"Avec l'arrivée d'Auchan, le monde des opérateurs de téléphonie mobile se diversifie"

Carole Manero, consultante senior en charge de la téléphonie mobile à l'Idate, l'Institut de l'audiovisuel et des télécoms en Europe, passe en revue le secteur des opérateurs virtuels de téléphonie mobile en France, alors qu'Auchan présente ce mercredi son offre commerciale sous l'enseigne A-Mobile. Via sa filiale Auchan Telecom, le distributeur, qui louera le réseau de SFR, va fournir les portables et les cartes SIM et réaliser la facturation de son offre.

Latribune.fr- Que pèse aujourd'hui le marché des MVNO en France?

Carole Manero- Actuellement dans le monde des MVNO (les opérateurs virtuels qui achètent des minutes de communication en gros aux opérateurs de téléphonie mobile), on trouve deux grandes catégories d'acteurs. Les purs et durs: les "Full MVNO" que recense l'Arcep, dont les plus importants sont Coriolis, Debitel, Neuf Cegetel, NRJ Mobile, Breizh Mobile, Tele2, Transatel et Ten. Ces "Full MVNO" viennent en majorité du secteur des télécoms. Ils maîtrisent leurs tarifs et une petite partie du réseau de l'opérateur de téléphonie mobile avec lequel ils collaborent. Et puis il y a les "licenciés" qui apportent leur marque, leur notoriété et le contenu à une offre commerciale gérée en commun avec un opérateur. Il s'agit de M6 Mobile, TF1 Mobile, Universal Mobile, Fnac Mobile, entre autres.

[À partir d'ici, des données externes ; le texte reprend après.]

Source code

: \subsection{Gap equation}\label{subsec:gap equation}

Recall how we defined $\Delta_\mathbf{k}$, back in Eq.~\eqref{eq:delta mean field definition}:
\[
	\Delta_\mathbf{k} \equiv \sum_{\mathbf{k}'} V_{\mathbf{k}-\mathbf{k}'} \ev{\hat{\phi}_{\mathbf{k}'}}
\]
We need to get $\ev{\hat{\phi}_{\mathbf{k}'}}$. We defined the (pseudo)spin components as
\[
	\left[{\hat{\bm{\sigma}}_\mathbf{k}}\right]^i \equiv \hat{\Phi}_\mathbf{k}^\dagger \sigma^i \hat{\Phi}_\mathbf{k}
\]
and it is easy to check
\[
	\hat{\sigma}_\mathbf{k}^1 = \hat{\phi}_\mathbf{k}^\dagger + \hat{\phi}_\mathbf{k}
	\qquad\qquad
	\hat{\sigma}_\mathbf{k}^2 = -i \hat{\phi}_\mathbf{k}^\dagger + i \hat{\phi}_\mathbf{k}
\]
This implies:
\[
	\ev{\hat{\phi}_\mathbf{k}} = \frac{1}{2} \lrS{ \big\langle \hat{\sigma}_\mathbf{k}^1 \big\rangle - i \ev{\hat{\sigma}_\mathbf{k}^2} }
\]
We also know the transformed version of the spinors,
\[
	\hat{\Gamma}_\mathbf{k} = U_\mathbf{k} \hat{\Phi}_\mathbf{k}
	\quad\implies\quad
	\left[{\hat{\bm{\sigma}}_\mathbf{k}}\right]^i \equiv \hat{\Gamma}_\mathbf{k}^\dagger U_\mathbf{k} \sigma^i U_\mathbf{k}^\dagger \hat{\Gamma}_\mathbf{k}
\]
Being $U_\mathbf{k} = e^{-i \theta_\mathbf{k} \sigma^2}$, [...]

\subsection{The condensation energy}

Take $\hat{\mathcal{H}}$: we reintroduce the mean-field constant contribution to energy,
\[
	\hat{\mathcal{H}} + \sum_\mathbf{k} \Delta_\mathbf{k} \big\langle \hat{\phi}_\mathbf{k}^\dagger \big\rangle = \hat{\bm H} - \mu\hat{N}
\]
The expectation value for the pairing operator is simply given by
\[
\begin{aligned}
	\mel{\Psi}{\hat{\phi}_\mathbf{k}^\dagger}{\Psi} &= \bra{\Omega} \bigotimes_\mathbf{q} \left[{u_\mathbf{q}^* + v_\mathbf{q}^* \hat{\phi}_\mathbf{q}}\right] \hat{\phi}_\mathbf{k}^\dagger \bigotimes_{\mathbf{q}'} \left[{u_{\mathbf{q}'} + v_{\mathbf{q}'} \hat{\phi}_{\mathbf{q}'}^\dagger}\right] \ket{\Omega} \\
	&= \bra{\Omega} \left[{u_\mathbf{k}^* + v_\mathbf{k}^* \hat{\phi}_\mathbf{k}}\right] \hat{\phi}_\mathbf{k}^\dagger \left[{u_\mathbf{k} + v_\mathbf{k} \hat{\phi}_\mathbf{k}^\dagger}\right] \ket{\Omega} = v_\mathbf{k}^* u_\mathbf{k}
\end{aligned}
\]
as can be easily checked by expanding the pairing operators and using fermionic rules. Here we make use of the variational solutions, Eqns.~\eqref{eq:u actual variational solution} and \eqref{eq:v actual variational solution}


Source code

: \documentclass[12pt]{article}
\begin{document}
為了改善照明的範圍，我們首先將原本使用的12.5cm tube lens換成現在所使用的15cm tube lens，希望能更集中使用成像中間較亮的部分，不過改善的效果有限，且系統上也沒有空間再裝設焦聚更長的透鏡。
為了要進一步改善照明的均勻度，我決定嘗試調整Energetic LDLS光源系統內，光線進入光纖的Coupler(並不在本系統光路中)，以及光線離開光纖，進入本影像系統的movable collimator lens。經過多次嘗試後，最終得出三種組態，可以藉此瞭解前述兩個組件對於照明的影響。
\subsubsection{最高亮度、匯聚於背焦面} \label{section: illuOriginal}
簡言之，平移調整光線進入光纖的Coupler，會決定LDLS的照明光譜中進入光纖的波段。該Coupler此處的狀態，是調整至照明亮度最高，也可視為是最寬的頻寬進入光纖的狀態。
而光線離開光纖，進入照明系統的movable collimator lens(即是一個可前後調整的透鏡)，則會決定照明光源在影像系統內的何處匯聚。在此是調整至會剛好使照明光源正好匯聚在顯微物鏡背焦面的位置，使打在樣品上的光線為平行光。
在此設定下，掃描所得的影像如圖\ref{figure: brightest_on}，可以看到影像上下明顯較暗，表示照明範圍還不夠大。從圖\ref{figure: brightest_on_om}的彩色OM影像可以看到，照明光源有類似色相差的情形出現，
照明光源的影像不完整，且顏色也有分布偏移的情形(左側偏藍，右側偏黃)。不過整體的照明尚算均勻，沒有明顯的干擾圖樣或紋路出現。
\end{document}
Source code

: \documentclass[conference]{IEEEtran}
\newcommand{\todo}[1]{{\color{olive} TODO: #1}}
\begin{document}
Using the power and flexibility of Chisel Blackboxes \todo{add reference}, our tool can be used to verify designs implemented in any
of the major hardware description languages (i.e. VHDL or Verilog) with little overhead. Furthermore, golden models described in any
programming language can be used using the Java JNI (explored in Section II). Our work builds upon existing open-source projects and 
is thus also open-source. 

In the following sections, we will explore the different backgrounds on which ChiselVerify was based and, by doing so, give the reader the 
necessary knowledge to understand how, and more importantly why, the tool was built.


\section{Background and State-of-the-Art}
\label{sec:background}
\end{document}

Au total entre "Full MVNO" et "licenciés" il y a donc 15 MVNO en France.

À la fin juin dernier, l'autorité de régulation des communications électroniques et des postes (Arcep), le gendarme des télécoms, indiquait que les dix premiers MVNO en France pesaient 1,46% de parts de marché des télécoms mobiles, soit près de 700.000 clients. C'est encore faible, mais le secteur est en croissance car ils avaient conquis 4 nouveaux clients sur 10. Selon l'évaluation que nous avons réalisée à l'Idate, si l'on ajoute les "licenciés", la part de marché de l'ensemble des MVNO dans l'Hexagone serait au total de près de 4% avec près de 1,4 million de clients. Mais cela reste une estimation, car il n'y a pas de statistiques officielles et cette estimation repose sur la reconstitution du marché opérateur par opérateur (sachant que MVNO et licenciés ne divulguent pas toujours de chiffres à des dates cohérentes).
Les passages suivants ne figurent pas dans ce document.